=== WHAT YOU HAVE TO DO ===
A faithful copy of every record is needed here. Images must not appear in it.

(GIVEN INFORMATION)

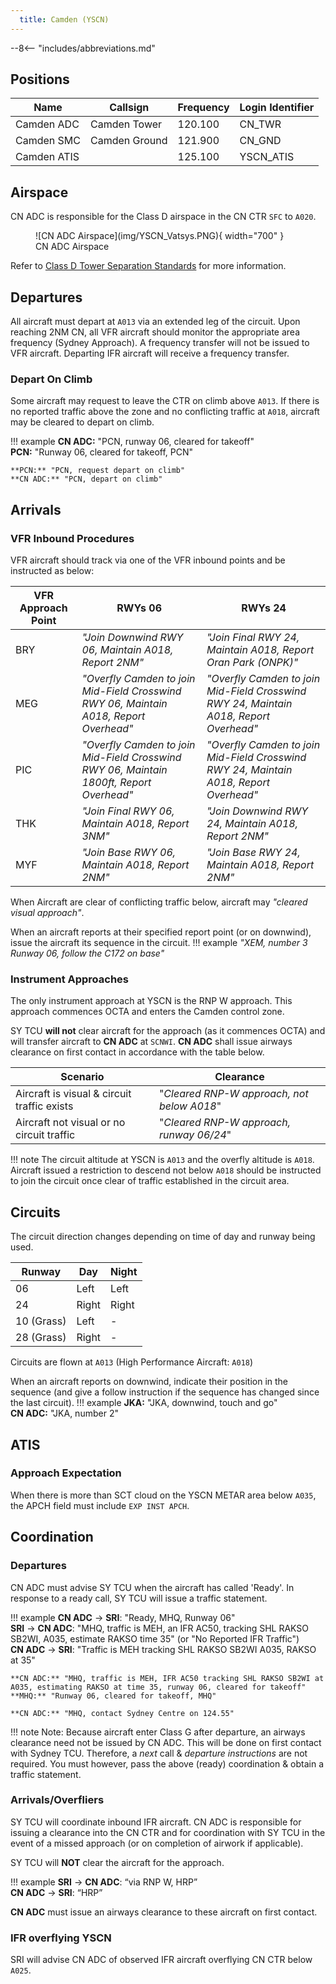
 ```yaml
---
  title: Camden (YSCN)
---
```


--8<-- "includes/abbreviations.md"


## Positions
| Name               | Callsign       | Frequency        | Login Identifier                         |
| ------------------ | -------------- | ---------------- | ---------------------------------------- |
| Camden ADC | Camden Tower | 120.100          | CN_TWR                        |
| Camden SMC  | Camden Ground   | 121.900          | CN_GND                      |
| Camden ATIS        |                | 125.100          | YSCN_ATIS                                |

## Airspace
CN ADC is responsible for the Class D airspace in the CN CTR `SFC` to `A020`.

<figure markdown>
![CN ADC Airspace](img/YSCN_Vatsys.PNG){ width="700" }
<figcaption>CN ADC Airspace</figcaption>
</figure>  

Refer to [Class D Tower Separation Standards](../../../separation-standards/classd) for more information.

## Departures

All aircraft must depart at `A013` via an extended leg of the circuit.
Upon reaching 2NM CN, all VFR aircraft should monitor the appropriate area frequency (Sydney Approach). A frequency transfer will not be issued to VFR aircraft.
Departing IFR aircraft will receive a frequency transfer.

### Depart On Climb
Some aircraft may request to leave the CTR on climb above `A013`.  If there is no reported traffic above the zone and no conflicting traffic at `A018`, aircraft may be cleared to depart on climb.

!!! example
    **CN ADC:** "PCN, runway 06, cleared for takeoff"  
    **PCN:** "Runway 06, cleared for takeoff, PCN"  

    **PCN:** "PCN, request depart on climb"  
    **CN ADC:** "PCN, depart on climb"


## Arrivals
### VFR Inbound Procedures
VFR aircraft should track via one of the VFR inbound points and be instructed as below:

| VFR Approach Point | RWYs 06  | RWYs 24 |
| ----------------| --------- | ---------- |
| BRY    | *"Join Downwind RWY 06, Maintain A018, Report 2NM"*     | *"Join Final RWY 24, Maintain A018, Report Oran Park (ONPK)"*       |
| MEG  | *"Overfly Camden to join Mid-Field Crosswind RWY 06, Maintain A018, Report Overhead"*      | *"Overfly Camden to join Mid-Field Crosswind RWY 24, Maintain A018, Report Overhead"*       |
| PIC   | *"Overfly Camden to join Mid-Field Crosswind RWY 06, Maintain 1800ft, Report Overhead"*      | *"Overfly Camden to join Mid-Field Crosswind RWY 24, Maintain A018, Report Overhead"*       |
| THK  | *"Join Final RWY 06, Maintain A018, Report 3NM"*    | *"Join Downwind RWY 24, Maintain A018, Report 2NM"*      |
| MYF   | *"Join Base RWY 06, Maintain A018, Report 2NM"*      | *"Join Base RWY 24, Maintain A018, Report 2NM"*       |

When Aircraft are clear of conflicting traffic below, aircraft may *"cleared visual approach"*.

When an aircraft reports at their specified report point (or on downwind), issue the aircraft its sequence in the circuit.
!!! example
    *"XEM, number 3 Runway 06, follow the C172 on base"*

### Instrument Approaches
The only instrument approach at YSCN is the RNP W approach.  This approach commences OCTA and enters the Camden control zone.  

SY TCU **will not** clear aircraft for the approach (as it commences OCTA) and will transfer aircraft to **CN ADC** at `SCNWI`.  **CN ADC** shall issue airways clearance on first contact in accordance with the table below.  

| Scenario | Clearance |
| -------- | --------- |
| Aircraft is visual & circuit traffic exists | "*Cleared RNP-W approach, not below A018*" |
| Aircraft not visual or no circuit traffic | "*Cleared RNP-W approach, runway 06/24*" |

!!! note
    The circuit altitude at YSCN is `A013` and the overfly altitude is `A018`.  Aircraft issued a restriction to descend not below `A018` should be instructed to join the circuit once clear of traffic established in the circuit area.

## Circuits
The circuit direction changes depending on time of day and runway being used.

| Runway | Day  | Night |
| ----------------| --------- | ---------- |
| 06    | Left       | Left        |
| 24   | Right | Right  |
| 10 (Grass) | Left | - |
| 28 (Grass) | Right | - |

Circuits are flown at `A013` (High Performance Aircraft: `A018`)

When an aircraft reports on downwind, indicate their position in the sequence (and give a follow instruction if the sequence has changed since the last circuit).
!!! example
    **JKA:** "JKA, downwind, touch and go"  
    **CN ADC:** "JKA, number 2"

## ATIS
### Approach Expectation
When there is more than SCT cloud on the YSCN METAR area below `A035`, the APCH field must include `EXP INST APCH`.

## Coordination

### Departures
CN ADC must advise SY TCU when the aircraft has called 'Ready'. In response to a ready call, SY TCU will issue a traffic statement.

!!! example
    <span class="hotline">**CN ADC** -> **SRI**</span>: "Ready, MHQ, Runway 06"  
    <span class="hotline">**SRI** -> **CN ADC**</span>: "MHQ, traffic is MEH, an IFR AC50, tracking SHL RAKSO SB2WI, A035, estimate RAKSO time 35" (or "No Reported IFR Traffic")  
    <span class="hotline">**CN ADC** -> **SRI**</span>: "Traffic is MEH tracking SHL RAKSO SB2WI A035, RAKSO at 35"  
    
    **CN ADC:** "MHQ, traffic is MEH, IFR AC50 tracking SHL RAKSO SB2WI at A035, estimating RAKSO at time 35, runway 06, cleared for takeoff"  
    **MHQ:** "Runway 06, cleared for takeoff, MHQ"
      
    **CN ADC:** "MHQ, contact Sydney Centre on 124.55"  

!!! note
    Note: Because aircraft enter Class G after departure, an airways clearance need not be issued by CN ADC. This will be done on first contact with Sydney TCU.
    Therefore, a *next* call & *departure instructions* are not required. You must however, pass the above (ready) coordination & obtain a traffic statement.

### Arrivals/Overfliers
SY TCU will coordinate inbound IFR aircraft. CN ADC is responsible for issuing a clearance into the CN CTR and for coordination with SY TCU in the event of a missed approach (or on completion of airwork if applicable).

SY TCU will **NOT** clear the aircraft for the approach.

!!! example
    <span class="hotline">**SRI** -> **CN ADC**</span>: “via RNP W, HRP”  
    <span class="hotline">**CN ADC** -> **SRI**</span>: “HRP”   

**CN ADC** must issue an airways clearance to these aircraft on first contact.

### IFR overflying YSCN
SRI will advise CN ADC of observed IFR aircraft overflying CN CTR below `A025`.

(End GIVEN INFORMATION)

=== TASK ANSWER ===
 ```yaml
---
  title: Camden (YSCN)
---
```


--8<-- "includes/abbreviations.md"


## Positions
| Name               | Callsign       | Frequency        | Login Identifier                         |
| ------------------ | -------------- | ---------------- | ---------------------------------------- |
| Camden ADC | Camden Tower | 120.100          | CN_TWR                        |
| Camden SMC  | Camden Ground   | 121.900          | CN_GND                      |
| Camden ATIS        |                | 125.100          | YSCN_ATIS                                |

## Airspace
CN ADC is responsible for the Class D airspace in the CN CTR `SFC` to `A020`.

<figure markdown>
![CN ADC Airspace](img/YSCN_Vatsys.PNG){ width="700" }
<figcaption>CN ADC Airspace</figcaption>
</figure>  

Refer to [Class D Tower Separation Standards](../../../separation-standards/classd) for more information.

## Departures

All aircraft must depart at `A013` via an extended leg of the circuit.
Upon reaching 2NM CN, all VFR aircraft should monitor the appropriate area frequency (Sydney Approach). A frequency transfer will not be issued to VFR aircraft.
Departing IFR aircraft will receive a frequency transfer.

### Depart On Climb
Some aircraft may request to leave the CTR on climb above `A013`.  If there is no reported traffic above the zone and no conflicting traffic at `A018`, aircraft may be cleared to depart on climb.

!!! example
    **CN ADC:** "PCN, runway 06, cleared for takeoff"  
    **PCN:** "Runway 06, cleared for takeoff, PCN"  

    **PCN:** "PCN, request depart on climb"  
    **CN ADC:** "PCN, depart on climb"


## Arrivals
### VFR Inbound Procedures
VFR aircraft should track via one of the VFR inbound points and be instructed as below:

| VFR Approach Point | RWYs 06  | RWYs 24 |
| ----------------| --------- | ---------- |
| BRY    | *"Join Downwind RWY 06, Maintain A018, Report 2NM"*     | *"Join Final RWY 24, Maintain A018, Report Oran Park (ONPK)"*       |
| MEG  | *"Overfly Camden to join Mid-Field Crosswind RWY 06, Maintain A018, Report Overhead"*      | *"Overfly Camden to join Mid-Field Crosswind RWY 24, Maintain A018, Report Overhead"*       |
| PIC   | *"Overfly Camden to join Mid-Field Crosswind RWY 06, Maintain 1800ft, Report Overhead"*      | *"Overfly Camden to join Mid-Field Crosswind RWY 24, Maintain A018, Report Overhead"*       |
| THK  | *"Join Final RWY 06, Maintain A018, Report 3NM"*    | *"Join Downwind RWY 24, Maintain A018, Report 2NM"*      |
| MYF   | *"Join Base RWY 06, Maintain A018, Report 2NM"*      | *"Join Base RWY 24, Maintain A018, Report 2NM"*       |

When Aircraft are clear of conflicting traffic below, aircraft may *"cleared visual approach"*.

When an aircraft reports at their specified report point (or on downwind), issue the aircraft its sequence in the circuit.
!!! example
    *"XEM, number 3 Runway 06, follow the C172 on base"*

### Instrument Approaches
The only instrument approach at YSCN is the RNP W approach.  This approach commences OCTA and enters the Camden control zone.  

SY TCU **will not** clear aircraft for the approach (as it commences OCTA) and will transfer aircraft to **CN ADC** at `SCNWI`.  **CN ADC** shall issue airways clearance on first contact in accordance with the table below.  

| Scenario | Clearance |
| -------- | --------- |
| Aircraft is visual & circuit traffic exists | "*Cleared RNP-W approach, not below A018*" |
| Aircraft not visual or no circuit traffic | "*Cleared RNP-W approach, runway 06/24*" |

!!! note
    The circuit altitude at YSCN is `A013` and the overfly altitude is `A018`.  Aircraft issued a restriction to descend not below `A018` should be instructed to join the circuit once clear of traffic established in the circuit area.

## Circuits
The circuit direction changes depending on time of day and runway being used.

| Runway | Day  | Night |
| ----------------| --------- | ---------- |
| 06    | Left       | Left        |
| 24   | Right | Right  |
| 10 (Grass) | Left | - |
| 28 (Grass) | Right | - |

Circuits are flown at `A013` (High Performance Aircraft: `A018`)

When an aircraft reports on downwind, indicate their position in the sequence (and give a follow instruction if the sequence has changed since the last circuit).
!!! example
    **JKA:** "JKA, downwind, touch and go"  
    **CN ADC:** "JKA, number 2"

## ATIS
### Approach Expectation
When there is more than SCT cloud on the YSCN METAR area below `A035`, the APCH field must include `EXP INST APCH`.

## Coordination

### Departures
CN ADC must advise SY TCU when the aircraft has called 'Ready'. In response to a ready call, SY TCU will issue a traffic statement.

!!! example
    <span class="hotline">**CN ADC** -> **SRI**</span>: "Ready, MHQ, Runway 06"  
    <span class="hotline">**SRI** -> **CN ADC**</span>: "MHQ, traffic is MEH, an IFR AC50, tracking SHL RAKSO SB2WI, A035, estimate RAKSO time 35" (or "No Reported IFR Traffic")  
    <span class="hotline">**CN ADC** -> **SRI**</span>: "Traffic is MEH tracking SHL RAKSO SB2WI A035, RAKSO at 35"  
    
    **CN ADC:** "MHQ, traffic is MEH, IFR AC50 tracking SHL RAKSO SB2WI at A035, estimating RAKSO at time 35, runway 06, cleared for takeoff"  
    **MHQ:** "Runway 06, cleared for takeoff, MHQ"
      
    **CN ADC:** "MHQ, contact Sydney Centre on 124.55"  

!!! note
    Note: Because aircraft enter Class G after departure, an airways clearance need not be issued by CN ADC. This will be done on first contact with Sydney TCU.
    Therefore, a *next* call & *departure instructions* are not required. You must however, pass the above (ready) coordination & obtain a traffic statement.

### Arrivals/Overfliers
SY TCU will coordinate inbound IFR aircraft. CN ADC is responsible for issuing a clearance into the CN CTR and for coordination with SY TCU in the event of a missed approach (or on completion of airwork if applicable).

SY TCU will **NOT** clear the aircraft for the approach.

!!! example
    <span class="hotline">**SRI** -> **CN ADC**</span>: “via RNP W, HRP”  
    <span class="hotline">**CN ADC** -> **SRI**</span>: “HRP”   

**CN ADC** must issue an airways clearance to these aircraft on first contact.

### IFR overflying YSCN
SRI will advise CN ADC of observed IFR aircraft overflying CN CTR below `A025`.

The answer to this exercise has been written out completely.